- [YOUR INSTRUCTIONS]: Which lines should be repeated? Exactly the one containing "tools we need" and every line after it through the end of the entries below.

Stored data entries
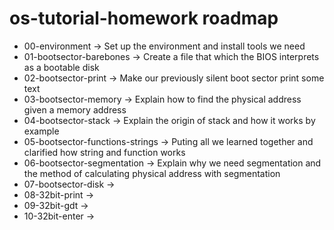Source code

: # os-tutorial-homework roadmap
* 00-environment -> Set up the environment and install tools we need
* 01-bootsector-barebones -> Create a file that which the BIOS interprets as a bootable disk
* 02-bootsector-print -> Make our previously silent boot sector print some text
* 03-bootsector-memory -> Explain how to find the physical address given a memory address
* 04-bootsector-stack -> Explain the origin of stack and how it works by example
* 05-bootsector-functions-strings -> Puting all we learned together and clarified how string and function works
* 06-bootsector-segmentation -> Explain why we need segmentation and the method of calculating physical address with segmentation
* 07-bootsector-disk ->
* 08-32bit-print ->
* 09-32bit-gdt ->
* 10-32bit-enter ->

- [TASK SOLUTION]:
* 00-environment -> Set up the environment and install tools we need
* 01-bootsector-barebones -> Create a file that which the BIOS interprets as a bootable disk
* 02-bootsector-print -> Make our previously silent boot sector print some text
* 03-bootsector-memory -> Explain how to find the physical address given a memory address
* 04-bootsector-stack -> Explain the origin of stack and how it works by example
* 05-bootsector-functions-strings -> Puting all we learned together and clarified how string and function works
* 06-bootsector-segmentation -> Explain why we need segmentation and the method of calculating physical address with segmentation
* 07-bootsector-disk ->
* 08-32bit-print ->
* 09-32bit-gdt ->
* 10-32bit-enter ->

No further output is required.